# chunky...



## CoreyNJ827 (Jul 5, 2006)

the last 2 times i played ive been hitting the ball fat/chunky. this is making my game so much worse. i shot a 51 and 55 the last 2 times and i usually shoot around 40-45. i cant seem to hit a good iron shot. i would shoot worse if it werent for my putting. how i can i stop hitting it fat?


----------



## 300Yards (Jan 23, 2007)

Make sure your not bobbing down, or swaying. This is what causes most to chunk the ball. On your downswing, be sure your not jerking the club down with your arms, you want to start the downswing by turning your hips, and letting the arms fall.

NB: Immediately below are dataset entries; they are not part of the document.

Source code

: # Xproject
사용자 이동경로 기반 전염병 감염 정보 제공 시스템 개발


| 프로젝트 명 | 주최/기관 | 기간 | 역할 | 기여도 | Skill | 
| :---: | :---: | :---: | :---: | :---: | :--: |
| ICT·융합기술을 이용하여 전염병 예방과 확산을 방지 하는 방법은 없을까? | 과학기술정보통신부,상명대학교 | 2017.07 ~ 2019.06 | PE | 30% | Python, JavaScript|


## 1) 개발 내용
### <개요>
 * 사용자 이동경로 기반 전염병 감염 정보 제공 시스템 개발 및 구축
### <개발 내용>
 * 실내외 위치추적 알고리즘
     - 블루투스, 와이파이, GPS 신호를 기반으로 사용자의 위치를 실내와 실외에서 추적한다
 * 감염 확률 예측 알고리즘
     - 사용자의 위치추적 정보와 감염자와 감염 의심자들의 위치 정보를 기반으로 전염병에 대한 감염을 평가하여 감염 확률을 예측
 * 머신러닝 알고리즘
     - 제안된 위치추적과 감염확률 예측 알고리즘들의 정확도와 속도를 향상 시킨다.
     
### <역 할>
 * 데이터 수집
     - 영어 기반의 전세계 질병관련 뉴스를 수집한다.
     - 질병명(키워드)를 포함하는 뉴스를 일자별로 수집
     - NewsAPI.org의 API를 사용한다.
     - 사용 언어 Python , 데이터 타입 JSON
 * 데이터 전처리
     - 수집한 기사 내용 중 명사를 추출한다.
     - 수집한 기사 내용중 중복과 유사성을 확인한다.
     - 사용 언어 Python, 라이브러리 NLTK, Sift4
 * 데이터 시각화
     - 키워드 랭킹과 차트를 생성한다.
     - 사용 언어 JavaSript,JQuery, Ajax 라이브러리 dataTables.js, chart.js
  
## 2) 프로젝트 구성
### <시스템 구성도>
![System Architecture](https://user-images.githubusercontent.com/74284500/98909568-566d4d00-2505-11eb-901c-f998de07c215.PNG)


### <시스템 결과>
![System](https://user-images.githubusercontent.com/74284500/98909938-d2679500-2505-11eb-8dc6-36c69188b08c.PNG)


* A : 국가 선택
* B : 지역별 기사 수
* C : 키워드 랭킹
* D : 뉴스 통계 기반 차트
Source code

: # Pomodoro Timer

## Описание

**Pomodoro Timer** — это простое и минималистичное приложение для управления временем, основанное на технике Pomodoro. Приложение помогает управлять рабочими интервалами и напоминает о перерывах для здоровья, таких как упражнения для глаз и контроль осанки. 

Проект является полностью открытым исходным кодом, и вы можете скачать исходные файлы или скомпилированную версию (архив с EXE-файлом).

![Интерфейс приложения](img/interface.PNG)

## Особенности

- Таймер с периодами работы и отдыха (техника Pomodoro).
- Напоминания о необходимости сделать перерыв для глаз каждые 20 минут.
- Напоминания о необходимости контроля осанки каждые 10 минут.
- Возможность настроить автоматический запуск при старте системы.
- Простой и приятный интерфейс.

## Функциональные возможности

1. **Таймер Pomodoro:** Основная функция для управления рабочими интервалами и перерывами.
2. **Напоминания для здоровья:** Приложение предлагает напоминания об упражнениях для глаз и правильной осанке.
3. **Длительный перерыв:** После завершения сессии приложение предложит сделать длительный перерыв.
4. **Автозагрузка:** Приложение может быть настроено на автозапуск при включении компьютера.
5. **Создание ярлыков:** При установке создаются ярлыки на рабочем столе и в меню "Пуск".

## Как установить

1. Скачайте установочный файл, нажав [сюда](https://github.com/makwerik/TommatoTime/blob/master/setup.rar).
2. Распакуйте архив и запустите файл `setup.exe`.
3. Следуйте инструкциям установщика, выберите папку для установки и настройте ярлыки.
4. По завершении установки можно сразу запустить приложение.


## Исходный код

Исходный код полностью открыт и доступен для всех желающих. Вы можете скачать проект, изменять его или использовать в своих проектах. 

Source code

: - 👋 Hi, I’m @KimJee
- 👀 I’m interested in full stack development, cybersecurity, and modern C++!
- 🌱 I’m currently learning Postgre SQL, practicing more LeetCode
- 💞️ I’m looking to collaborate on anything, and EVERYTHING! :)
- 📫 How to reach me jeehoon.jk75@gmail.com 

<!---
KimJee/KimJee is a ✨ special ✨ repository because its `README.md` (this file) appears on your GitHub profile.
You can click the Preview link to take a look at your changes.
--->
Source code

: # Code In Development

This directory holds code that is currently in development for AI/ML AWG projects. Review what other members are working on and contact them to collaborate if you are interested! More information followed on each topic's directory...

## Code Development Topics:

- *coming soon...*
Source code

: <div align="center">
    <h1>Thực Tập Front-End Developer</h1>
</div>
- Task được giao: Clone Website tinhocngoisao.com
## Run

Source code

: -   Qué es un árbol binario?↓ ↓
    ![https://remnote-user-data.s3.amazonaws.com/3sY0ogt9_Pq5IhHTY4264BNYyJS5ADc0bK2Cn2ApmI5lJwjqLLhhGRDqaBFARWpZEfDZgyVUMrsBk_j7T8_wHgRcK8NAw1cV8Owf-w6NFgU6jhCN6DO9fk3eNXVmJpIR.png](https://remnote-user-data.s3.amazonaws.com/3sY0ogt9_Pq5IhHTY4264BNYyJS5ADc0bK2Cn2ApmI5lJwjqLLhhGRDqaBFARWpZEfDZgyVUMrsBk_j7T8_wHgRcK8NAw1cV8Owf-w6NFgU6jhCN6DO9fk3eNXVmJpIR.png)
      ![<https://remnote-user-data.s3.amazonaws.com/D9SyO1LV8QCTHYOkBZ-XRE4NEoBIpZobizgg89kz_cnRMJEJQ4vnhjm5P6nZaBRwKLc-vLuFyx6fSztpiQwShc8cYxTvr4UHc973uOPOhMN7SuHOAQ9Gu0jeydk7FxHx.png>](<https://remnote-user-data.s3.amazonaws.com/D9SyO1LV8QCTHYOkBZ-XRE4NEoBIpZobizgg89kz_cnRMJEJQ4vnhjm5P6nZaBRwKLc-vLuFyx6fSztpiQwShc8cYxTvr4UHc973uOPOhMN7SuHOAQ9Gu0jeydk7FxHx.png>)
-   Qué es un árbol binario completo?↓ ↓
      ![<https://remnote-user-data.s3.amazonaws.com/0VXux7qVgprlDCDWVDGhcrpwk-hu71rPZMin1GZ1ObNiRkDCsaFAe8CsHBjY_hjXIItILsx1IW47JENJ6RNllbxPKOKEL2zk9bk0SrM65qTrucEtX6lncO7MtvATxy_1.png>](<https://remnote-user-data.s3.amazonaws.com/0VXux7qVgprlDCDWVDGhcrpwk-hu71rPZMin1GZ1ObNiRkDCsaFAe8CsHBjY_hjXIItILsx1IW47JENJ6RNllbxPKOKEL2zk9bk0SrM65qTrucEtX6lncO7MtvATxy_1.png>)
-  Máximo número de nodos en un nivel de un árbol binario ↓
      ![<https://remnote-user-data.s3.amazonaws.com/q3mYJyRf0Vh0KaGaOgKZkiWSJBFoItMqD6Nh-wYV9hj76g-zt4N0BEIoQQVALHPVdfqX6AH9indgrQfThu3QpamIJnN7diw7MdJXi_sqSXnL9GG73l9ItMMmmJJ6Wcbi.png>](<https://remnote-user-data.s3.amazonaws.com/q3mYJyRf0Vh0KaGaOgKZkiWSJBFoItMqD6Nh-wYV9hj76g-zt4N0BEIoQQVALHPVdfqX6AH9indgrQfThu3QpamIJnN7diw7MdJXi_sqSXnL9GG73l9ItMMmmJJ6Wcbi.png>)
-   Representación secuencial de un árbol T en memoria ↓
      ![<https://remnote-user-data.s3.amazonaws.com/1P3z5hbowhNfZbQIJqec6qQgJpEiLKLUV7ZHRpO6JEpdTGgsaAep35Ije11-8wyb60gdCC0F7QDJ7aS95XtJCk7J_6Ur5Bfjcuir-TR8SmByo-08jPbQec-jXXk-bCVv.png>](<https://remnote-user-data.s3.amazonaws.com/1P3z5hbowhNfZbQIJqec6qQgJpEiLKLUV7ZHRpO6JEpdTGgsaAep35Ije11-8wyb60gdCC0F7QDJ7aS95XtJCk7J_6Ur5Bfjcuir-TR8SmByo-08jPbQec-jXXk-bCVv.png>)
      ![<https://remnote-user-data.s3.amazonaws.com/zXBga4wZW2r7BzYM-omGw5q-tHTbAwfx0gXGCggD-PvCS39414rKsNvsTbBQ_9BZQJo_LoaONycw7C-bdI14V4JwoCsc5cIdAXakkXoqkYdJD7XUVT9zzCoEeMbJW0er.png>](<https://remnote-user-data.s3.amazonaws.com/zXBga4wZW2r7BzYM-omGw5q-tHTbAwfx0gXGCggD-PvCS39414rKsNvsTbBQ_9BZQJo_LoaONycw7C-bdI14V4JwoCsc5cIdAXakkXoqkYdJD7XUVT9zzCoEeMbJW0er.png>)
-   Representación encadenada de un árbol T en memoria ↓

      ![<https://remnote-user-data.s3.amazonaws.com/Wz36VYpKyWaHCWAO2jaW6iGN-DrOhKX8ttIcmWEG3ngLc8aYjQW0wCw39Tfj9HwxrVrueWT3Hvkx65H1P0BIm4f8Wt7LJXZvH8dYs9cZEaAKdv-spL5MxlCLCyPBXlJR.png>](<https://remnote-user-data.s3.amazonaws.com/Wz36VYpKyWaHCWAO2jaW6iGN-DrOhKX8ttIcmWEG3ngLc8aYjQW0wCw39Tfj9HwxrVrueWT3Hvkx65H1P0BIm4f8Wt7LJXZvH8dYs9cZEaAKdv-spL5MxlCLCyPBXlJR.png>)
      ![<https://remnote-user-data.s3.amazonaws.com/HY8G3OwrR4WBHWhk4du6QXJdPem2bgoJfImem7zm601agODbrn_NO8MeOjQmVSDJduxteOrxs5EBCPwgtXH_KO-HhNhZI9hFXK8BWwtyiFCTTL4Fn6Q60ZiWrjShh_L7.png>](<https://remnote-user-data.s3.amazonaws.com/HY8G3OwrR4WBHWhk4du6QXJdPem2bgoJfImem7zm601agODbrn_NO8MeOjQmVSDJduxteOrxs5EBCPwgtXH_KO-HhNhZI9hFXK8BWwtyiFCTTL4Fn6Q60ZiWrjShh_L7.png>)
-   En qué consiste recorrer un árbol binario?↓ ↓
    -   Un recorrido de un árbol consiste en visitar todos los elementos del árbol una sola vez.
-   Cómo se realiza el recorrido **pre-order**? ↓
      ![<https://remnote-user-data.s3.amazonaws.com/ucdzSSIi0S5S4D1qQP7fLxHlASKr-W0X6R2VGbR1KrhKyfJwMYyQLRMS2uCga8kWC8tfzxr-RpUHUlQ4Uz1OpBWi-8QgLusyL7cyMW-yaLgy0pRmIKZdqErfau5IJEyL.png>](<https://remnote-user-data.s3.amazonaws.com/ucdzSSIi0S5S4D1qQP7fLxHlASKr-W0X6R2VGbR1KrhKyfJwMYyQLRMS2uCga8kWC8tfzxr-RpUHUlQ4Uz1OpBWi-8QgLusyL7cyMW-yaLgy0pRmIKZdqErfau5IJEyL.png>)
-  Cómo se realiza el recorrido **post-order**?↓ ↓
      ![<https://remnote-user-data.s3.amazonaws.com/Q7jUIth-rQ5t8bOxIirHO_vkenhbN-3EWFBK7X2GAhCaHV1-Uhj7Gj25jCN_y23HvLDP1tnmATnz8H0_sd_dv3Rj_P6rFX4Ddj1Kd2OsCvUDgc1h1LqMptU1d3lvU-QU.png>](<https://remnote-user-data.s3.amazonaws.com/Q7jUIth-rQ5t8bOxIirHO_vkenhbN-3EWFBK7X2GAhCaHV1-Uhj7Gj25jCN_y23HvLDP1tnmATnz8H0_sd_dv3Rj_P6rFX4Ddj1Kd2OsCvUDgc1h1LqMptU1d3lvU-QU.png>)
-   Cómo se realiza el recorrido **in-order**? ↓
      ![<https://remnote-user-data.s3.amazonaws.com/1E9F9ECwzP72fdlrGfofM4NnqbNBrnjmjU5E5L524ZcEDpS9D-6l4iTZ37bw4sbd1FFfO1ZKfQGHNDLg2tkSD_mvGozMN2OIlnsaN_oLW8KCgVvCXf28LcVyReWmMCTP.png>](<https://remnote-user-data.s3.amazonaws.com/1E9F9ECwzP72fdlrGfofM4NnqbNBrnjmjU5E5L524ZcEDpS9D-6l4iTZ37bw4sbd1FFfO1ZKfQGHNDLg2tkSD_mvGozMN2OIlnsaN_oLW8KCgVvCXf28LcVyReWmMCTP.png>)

Then right before your hands pass your belt buckle, is when you want to release your wrists, and hit through the ball. 

If your chunking on chipping, I have the solution for you. Focus on the front half of the ball. This promotes good spine angle, and produces a nice crisp shot, because now, you are hitting down on it, exactly as you should. Again, you don't want to bob or sway, because that causes problems. Happy golfing to you!


----------



## 65nlovenit (Dec 8, 2006)

where do you position the ball at address? 
a. Forward 
b. Centered 
c. Back


----------



## CoreyNJ827 (Jul 5, 2006)

center for short irons and forward for long irons and driver/woods


----------



## 300Yards (Jan 23, 2007)

Your positioning is fine..so you must be bobbing or swaying.


----------



## zaphod (Jan 3, 2007)

For me a chucky hit is related to bobbing on swing. When this happens I try to swing with a constant spine angle throughout swing. Dont get stiff but just be aware of the angle.

hope this helps


----------